Extinct species of goose

Branta rhuax, the giant Hawaiʻi goose, is an extinct goose endemic to the island of Hawaiʻi. It was initially described as the monotypic genus Geochen, but then reassigned to Branta by Storrs L. Olson in 2013 after reexamination of the subfossil material and based on earlier DNA sequence data.

==Taxonomy==
The bird was described in 1943 by Alexander Wetmore from subfossil remains originally discovered in 1926, in the course of a public works excavation of a water supply tunnel. The bones were found at a depth of 25 m beneath a prehistoric lava flow, on top of an ash bed, near Kaumaikeohu, above Pahala in the Kau District of the Island of Hawaiʻi. The bones are friable and warped, having been subjected to intense heat from the lava.
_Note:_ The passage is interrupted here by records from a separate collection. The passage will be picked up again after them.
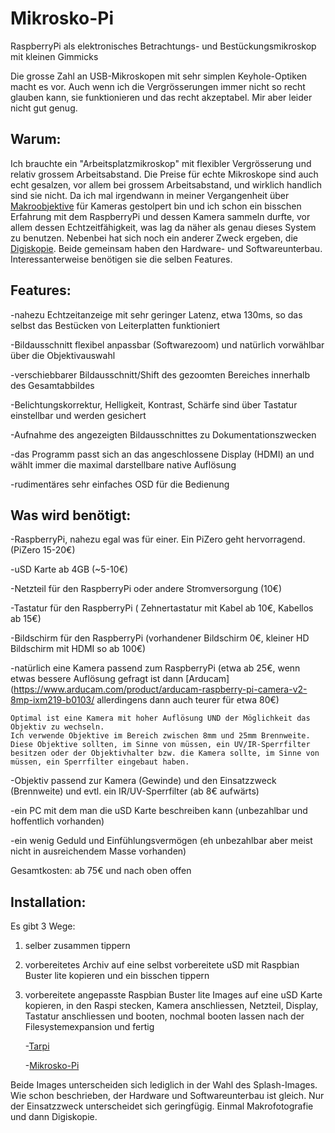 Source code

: # Mikrosko-Pi
RaspberryPi als elektronisches Betrachtungs- und Bestückungsmikroskop mit kleinen Gimmicks 

Die grosse Zahl an USB-Mikroskopen mit sehr simplen Keyhole-Optiken macht es vor. Auch wenn ich die Vergrösserungen immer nicht so recht glauben kann, sie funktionieren und das recht akzeptabel. Mir aber leider nicht gut genug.

## Warum:

Ich brauchte ein "Arbeitsplatzmikroskop" mit flexibler Vergrösserung und relativ grossem Arbeitsabstand. Die Preise für echte Mikroskope sind auch echt gesalzen, vor allem bei grossem Arbeitsabstand, und wirklich handlich sind sie nicht. Da ich mal irgendwann in meiner Vergangenheit über [Makroobjektive](https://de.wikipedia.org/wiki/Makro-Objektiv) für Kameras gestolpert bin und ich schon ein bisschen Erfahrung mit dem RaspberryPi und dessen Kamera sammeln durfte, vor allem dessen Echtzeitfähigkeit, was lag da näher als genau dieses System zu benutzen.
Nebenbei hat sich noch ein anderer Zweck ergeben, die [Digiskopie](https://de.wikipedia.org/wiki/Digiskopie). Beide gemeinsam haben den Hardware- und Softwareunterbau. Interessanterweise benötigen sie die selben Features. 

## Features:

-nahezu Echtzeitanzeige mit sehr geringer Latenz, etwa 130ms, so das selbst das Bestücken von Leiterplatten funktioniert

-Bildausschnitt flexibel anpassbar (Softwarezoom) und natürlich vorwählbar über die Objektivauswahl

-verschiebbarer Bildausschnitt/Shift des gezoomten Bereiches innerhalb des Gesamtabbildes

-Belichtungskorrektur, Helligkeit, Kontrast, Schärfe sind über Tastatur einstellbar und werden gesichert

-Aufnahme des angezeigten Bildausschnittes zu Dokumentationszwecken

-das Programm passt sich an das angeschlossene Display (HDMI) an und wählt immer die maximal darstellbare native Auflösung

-rudimentäres sehr einfaches OSD für die Bedienung

## Was wird benötigt:

-RaspberryPi, nahezu egal was für einer. Ein PiZero geht hervorragend. (PiZero 15-20€)

-uSD Karte ab 4GB (~5-10€)

-Netzteil für den RaspberryPi oder andere Stromversorgung (10€)

-Tastatur für den RaspberryPi ( Zehnertastatur mit Kabel ab 10€, Kabellos ab 15€)

-Bildschirm für den RaspberryPi (vorhandener Bildschirm 0€, kleiner HD Bildschirm mit HDMI so ab 100€)

-natürlich eine Kamera passend zum RaspberryPi (etwa ab 25€, wenn etwas bessere Auflösung gefragt ist dann [Arducam](https://www.arducam.com/product/arducam-raspberry-pi-camera-v2-8mp-ixm219-b0103/ allerdingens dann auch teurer für etwa 80€)

    Optimal ist eine Kamera mit hoher Auflösung UND der Möglichkeit das Objektiv zu wechseln.
    Ich verwende Objektive im Bereich zwischen 8mm und 25mm Brennweite. Diese Objektive sollten, im Sinne von müssen, ein UV/IR-Sperrfilter 
    besitzen oder der Objektivhalter bzw. die Kamera sollte, im Sinne von müssen, ein Sperrfilter eingebaut haben.
    
-Objektiv passend zur Kamera (Gewinde) und den Einsatzzweck (Brennweite) und evtl. ein IR/UV-Sperrfilter (ab 8€ aufwärts)

-ein PC mit dem man die uSD Karte beschreiben kann (unbezahlbar und hoffentlich vorhanden)

-ein wenig Geduld und Einfühlungsvermögen (eh unbezahlbar aber meist nicht in ausreichendem Masse vorhanden)

Gesamtkosten: ab 75€ und nach oben offen

## Installation:

Es gibt 3 Wege:

1. selber zusammen tippern

2. vorbereitetes Archiv auf eine selbst vorbereitete uSD mit Raspbian Buster lite kopieren und ein bisschen tippern

3. vorbereitete angepasste Raspbian Buster lite Images auf eine uSD Karte kopieren, in den Raspi stecken, Kamera anschliessen, Netzteil, Display, Tastatur anschliessen und booten, nochmal booten lassen nach der Filesystemexpansion und fertig

    -[Tarpi](https://github.com/White-SAndS/Mikrosko-Pi/releases/download/v0.994r/MikroskopiSetupRevisedSplash.img.gz)
    
    -[Mikrosko-Pi](https://github.com/White-SAndS/Mikrosko-Pi/releases/download/v0.994r/TarpiSetupRevisedSplash.img.gz)
    
Beide Images unterscheiden sich lediglich in der Wahl des Splash-Images. Wie schon beschrieben, der Hardware und Softwareunterbau ist gleich. Nur der Einsatzzweck unterscheidet sich geringfügig. Einmal Makrofotografie und dann Digiskopie.    

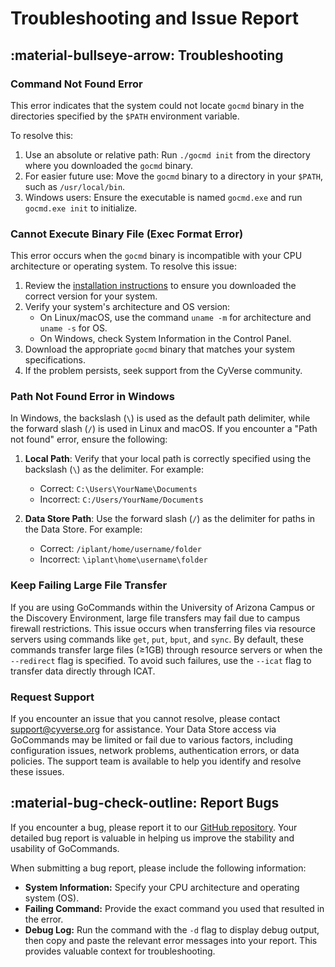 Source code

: # Troubleshooting and Issue Report

## :material-bullseye-arrow: Troubleshooting

### Command Not Found Error
This error indicates that the system could not locate `gocmd` binary in the directories specified by the `$PATH` environment variable. 

To resolve this:

1. Use an absolute or relative path: Run `./gocmd init` from the directory where you downloaded the `gocmd` binary.
2. For easier future use: Move the `gocmd` binary to a directory in your `$PATH`, such as `/usr/local/bin`.
3. Windows users: Ensure the executable is named `gocmd.exe` and run `gocmd.exe init` to initialize.


### Cannot Execute Binary File (Exec Format Error)
This error occurs when the `gocmd` binary is incompatible with your CPU architecture or operating system. To resolve this issue:

1. Review the [installation instructions](installation.md) to ensure you downloaded the correct version for your system.
2. Verify your system's architecture and OS version:
   - On Linux/macOS, use the command `uname -m` for architecture and `uname -s` for OS.
   - On Windows, check System Information in the Control Panel.
3. Download the appropriate `gocmd` binary that matches your system specifications.
4. If the problem persists, seek support from the CyVerse community.


### Path Not Found Error in Windows
In Windows, the backslash (`\`) is used as the default path delimiter, while the forward slash (`/`) is used in Linux and macOS. If you encounter a "Path not found" error, ensure the following:

1. **Local Path**: Verify that your local path is correctly specified using the backslash (`\`) as the delimiter. For example:
   - Correct: `C:\Users\YourName\Documents`
   - Incorrect: `C:/Users/YourName/Documents`

2. **Data Store Path**: Use the forward slash (`/`) as the delimiter for paths in the Data Store. For example:
   - Correct: `/iplant/home/username/folder`
   - Incorrect: `\iplant\home\username\folder`


### Keep Failing Large File Transfer

If you are using GoCommands within the University of Arizona Campus or the Discovery Environment, large file transfers may fail due to campus firewall restrictions. This issue occurs when transferring files via resource servers using commands like `get`, `put`, `bput`, and `sync`. By default, these commands transfer large files (≥1GB) through resource servers or when the `--redirect` flag is specified. To avoid such failures, use the `--icat` flag to transfer data directly through ICAT.

### Request Support

If you encounter an issue that you cannot resolve, please contact [support@cyverse.org](mailto:support@cyverse.org) for assistance. Your Data Store access via GoCommands may be limited or fail due to various factors, including configuration issues, network problems, authentication errors, or data policies. The support team is available to help you identify and resolve these issues.


## :material-bug-check-outline: Report Bugs

If you encounter a bug, please report it to our [GitHub repository](https://github.com/cyverse/gocommands/issues). Your detailed bug report is valuable in helping us improve the stability and usability of GoCommands.

When submitting a bug report, please include the following information:

-   **System Information:** Specify your CPU architecture and operating system (OS).
-   **Failing Command:** Provide the exact command you used that resulted in the error.
-   **Debug Log:** Run the command with the `-d` flag to display debug output, then copy and paste the relevant error messages into your report. This provides valuable context for troubleshooting.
The specific epithet comes from the Greek rhuax (lava stream). The holotype is a fragmentary right tibiotarsus (USNM V16740) held by the United States National Museum of Natural History in Washington D.C. It was the first fossil bird to be described from the Hawaiian Islands.

In his 1943 description Wetmore opined that the bird most resembled the Cape Barren goose of southern Australia, and was about the same size. However, subsequently Olson and James (1991) considered that the available material was too imperfect for determining the affinities so precisely and that the relationships of the bird would remain doubtful until further specimens were obtained. The type material was later reexamined and determined to be the same species as an unnamed large, flightless, extinct Branta goose known from elsewhere on the island of Hawaiʻi, and therefore Geochen rhuax was reassigned to the genus Branta.